[Saved entries]
^^^^^^^^^^^^^^^^

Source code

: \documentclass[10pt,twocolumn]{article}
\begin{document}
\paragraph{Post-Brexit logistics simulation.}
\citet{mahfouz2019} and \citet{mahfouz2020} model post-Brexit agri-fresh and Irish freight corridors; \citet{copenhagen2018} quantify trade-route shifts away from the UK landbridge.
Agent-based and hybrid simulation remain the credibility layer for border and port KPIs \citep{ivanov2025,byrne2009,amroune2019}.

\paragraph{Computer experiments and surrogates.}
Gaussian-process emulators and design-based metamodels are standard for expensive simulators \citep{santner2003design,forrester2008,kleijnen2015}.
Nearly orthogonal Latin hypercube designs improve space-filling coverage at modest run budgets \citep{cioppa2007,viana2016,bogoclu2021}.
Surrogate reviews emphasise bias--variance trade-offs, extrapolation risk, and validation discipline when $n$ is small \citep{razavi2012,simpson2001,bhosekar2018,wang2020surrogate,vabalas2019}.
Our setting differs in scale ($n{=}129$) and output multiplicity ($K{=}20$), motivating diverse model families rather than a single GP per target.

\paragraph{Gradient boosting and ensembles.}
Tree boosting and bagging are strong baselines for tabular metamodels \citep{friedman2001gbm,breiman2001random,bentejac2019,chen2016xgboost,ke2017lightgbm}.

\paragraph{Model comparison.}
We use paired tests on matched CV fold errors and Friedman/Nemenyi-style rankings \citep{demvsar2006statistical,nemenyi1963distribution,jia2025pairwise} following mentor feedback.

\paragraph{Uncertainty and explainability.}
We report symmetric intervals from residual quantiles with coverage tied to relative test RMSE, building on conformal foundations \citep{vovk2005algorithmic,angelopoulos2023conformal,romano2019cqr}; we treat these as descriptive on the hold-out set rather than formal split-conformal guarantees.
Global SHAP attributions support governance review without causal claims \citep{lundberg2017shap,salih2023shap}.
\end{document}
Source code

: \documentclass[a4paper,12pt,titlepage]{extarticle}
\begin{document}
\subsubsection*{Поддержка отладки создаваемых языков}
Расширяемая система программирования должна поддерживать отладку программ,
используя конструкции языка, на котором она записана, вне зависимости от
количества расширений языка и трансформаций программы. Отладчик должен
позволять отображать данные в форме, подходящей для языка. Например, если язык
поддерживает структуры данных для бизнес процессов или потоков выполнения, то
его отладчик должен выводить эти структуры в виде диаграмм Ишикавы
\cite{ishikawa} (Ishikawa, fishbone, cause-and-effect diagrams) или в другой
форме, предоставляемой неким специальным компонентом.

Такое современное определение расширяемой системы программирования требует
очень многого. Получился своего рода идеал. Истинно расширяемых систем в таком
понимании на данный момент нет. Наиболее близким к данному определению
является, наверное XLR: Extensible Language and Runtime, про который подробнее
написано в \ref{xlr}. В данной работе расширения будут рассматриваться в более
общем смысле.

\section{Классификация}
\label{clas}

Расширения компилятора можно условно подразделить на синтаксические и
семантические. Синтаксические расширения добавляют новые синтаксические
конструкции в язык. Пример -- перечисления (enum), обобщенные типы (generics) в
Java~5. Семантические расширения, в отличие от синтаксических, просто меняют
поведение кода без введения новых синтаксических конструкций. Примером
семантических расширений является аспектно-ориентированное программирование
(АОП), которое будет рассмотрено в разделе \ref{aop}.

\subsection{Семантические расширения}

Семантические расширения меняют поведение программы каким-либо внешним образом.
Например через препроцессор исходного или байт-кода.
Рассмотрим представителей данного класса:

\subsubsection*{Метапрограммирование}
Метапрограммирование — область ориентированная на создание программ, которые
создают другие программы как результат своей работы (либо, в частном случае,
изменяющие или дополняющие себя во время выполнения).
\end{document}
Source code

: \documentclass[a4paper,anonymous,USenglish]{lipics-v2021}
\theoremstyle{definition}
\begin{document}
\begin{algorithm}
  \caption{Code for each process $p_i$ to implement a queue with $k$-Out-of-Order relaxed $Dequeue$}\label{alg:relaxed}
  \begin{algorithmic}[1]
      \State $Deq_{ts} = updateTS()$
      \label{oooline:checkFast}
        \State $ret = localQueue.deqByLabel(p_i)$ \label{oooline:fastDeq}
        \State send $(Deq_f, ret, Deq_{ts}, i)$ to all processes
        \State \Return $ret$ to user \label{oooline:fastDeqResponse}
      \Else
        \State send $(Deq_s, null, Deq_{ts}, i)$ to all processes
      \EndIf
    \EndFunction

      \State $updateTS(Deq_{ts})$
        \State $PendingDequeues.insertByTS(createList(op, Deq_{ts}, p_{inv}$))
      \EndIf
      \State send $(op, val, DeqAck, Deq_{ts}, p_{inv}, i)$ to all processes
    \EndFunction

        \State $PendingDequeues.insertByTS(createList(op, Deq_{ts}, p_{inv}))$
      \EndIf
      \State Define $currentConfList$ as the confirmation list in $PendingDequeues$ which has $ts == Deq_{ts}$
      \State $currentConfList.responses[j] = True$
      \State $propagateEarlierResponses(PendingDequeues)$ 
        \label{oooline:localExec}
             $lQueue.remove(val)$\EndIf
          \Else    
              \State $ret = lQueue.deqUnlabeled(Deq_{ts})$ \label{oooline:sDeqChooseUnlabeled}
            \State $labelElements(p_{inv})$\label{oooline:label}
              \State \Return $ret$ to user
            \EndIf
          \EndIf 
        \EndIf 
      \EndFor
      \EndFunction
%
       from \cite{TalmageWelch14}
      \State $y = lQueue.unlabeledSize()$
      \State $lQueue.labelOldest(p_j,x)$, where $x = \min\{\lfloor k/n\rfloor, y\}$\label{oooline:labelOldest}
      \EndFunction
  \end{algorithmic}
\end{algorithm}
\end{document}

^^^^^^^^^^^^^^^^

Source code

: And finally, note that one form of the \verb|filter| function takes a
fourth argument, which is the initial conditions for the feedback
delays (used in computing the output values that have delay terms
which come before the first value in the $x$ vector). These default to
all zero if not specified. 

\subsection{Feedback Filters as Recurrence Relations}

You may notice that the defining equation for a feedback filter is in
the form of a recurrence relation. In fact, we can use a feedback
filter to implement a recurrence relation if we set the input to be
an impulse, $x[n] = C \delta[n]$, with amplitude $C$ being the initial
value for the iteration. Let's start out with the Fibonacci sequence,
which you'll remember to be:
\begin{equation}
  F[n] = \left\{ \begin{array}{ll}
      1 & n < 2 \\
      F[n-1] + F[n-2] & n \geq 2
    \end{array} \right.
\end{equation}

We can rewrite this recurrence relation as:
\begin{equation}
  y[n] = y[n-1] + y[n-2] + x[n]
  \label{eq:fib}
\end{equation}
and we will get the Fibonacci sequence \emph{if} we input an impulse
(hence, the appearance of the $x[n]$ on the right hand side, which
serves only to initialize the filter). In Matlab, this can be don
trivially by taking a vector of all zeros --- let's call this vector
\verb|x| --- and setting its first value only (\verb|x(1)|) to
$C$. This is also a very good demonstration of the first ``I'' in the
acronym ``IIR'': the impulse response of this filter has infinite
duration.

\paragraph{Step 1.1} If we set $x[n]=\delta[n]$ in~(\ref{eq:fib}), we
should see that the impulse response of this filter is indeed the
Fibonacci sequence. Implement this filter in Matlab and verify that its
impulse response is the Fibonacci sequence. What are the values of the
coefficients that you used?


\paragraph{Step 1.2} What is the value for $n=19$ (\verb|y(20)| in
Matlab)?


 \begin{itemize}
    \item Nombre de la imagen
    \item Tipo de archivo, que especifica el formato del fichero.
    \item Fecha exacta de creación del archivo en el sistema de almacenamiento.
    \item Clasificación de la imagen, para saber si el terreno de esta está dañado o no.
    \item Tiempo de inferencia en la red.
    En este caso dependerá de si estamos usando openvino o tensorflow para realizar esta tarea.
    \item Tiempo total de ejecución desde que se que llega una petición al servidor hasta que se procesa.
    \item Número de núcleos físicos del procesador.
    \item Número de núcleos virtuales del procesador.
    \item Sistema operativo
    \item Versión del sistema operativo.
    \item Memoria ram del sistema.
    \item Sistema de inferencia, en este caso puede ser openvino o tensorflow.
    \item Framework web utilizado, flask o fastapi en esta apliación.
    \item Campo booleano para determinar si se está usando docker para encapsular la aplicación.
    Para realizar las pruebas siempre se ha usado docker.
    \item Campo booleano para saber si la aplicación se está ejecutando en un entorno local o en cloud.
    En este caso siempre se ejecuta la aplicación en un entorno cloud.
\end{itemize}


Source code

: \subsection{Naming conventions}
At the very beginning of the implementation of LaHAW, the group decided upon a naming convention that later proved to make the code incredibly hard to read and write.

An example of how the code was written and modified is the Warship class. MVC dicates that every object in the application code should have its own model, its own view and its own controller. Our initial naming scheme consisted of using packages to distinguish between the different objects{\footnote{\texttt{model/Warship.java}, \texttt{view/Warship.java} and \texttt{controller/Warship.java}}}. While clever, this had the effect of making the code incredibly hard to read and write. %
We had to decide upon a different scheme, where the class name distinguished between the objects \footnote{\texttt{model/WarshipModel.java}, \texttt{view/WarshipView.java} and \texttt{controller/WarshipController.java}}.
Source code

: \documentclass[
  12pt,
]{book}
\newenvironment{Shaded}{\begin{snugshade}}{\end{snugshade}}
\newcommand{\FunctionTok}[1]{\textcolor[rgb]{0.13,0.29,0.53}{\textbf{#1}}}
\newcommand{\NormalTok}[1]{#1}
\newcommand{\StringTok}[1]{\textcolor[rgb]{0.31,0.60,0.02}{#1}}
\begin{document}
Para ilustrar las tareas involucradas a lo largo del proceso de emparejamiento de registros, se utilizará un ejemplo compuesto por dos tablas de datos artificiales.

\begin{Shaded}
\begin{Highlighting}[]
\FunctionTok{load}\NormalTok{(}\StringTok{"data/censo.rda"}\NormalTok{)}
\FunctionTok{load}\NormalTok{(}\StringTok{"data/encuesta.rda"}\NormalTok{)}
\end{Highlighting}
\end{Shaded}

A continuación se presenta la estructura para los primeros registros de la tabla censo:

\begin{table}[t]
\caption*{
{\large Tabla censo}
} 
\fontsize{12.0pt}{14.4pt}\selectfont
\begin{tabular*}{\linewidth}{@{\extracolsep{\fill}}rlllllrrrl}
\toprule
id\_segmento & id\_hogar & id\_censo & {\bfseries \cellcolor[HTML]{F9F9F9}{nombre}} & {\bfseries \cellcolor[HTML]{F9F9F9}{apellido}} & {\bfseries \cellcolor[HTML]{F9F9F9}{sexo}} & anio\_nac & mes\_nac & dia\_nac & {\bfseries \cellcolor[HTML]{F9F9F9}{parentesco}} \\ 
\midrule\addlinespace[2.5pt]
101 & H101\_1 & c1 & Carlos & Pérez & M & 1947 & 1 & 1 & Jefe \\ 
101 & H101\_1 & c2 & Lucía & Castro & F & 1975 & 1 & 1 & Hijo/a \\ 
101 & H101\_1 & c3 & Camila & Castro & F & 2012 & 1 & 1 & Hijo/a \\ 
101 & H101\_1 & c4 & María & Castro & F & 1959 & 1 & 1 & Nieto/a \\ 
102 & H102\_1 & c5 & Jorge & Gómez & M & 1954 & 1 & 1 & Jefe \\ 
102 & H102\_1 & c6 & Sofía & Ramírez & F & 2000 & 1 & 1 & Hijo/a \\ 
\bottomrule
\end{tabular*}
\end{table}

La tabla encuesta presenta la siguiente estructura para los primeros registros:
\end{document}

^^^^^^^^^^^^^^^^

*What is expected*
Your answer should consist of the lines above that hold the word "than", copied exactly.

*Exercise answer*
Our setting differs in scale ($n{=}129$) and output multiplicity ($K{=}20$), motivating diverse model families rather than a single GP per target.
We report symmetric intervals from residual quantiles with coverage tied to relative test RMSE, building on conformal foundations \citep{vovk2005algorithmic,angelopoulos2023conformal,romano2019cqr}; we treat these as descriptive on the hold-out set rather than formal split-conformal guarantees.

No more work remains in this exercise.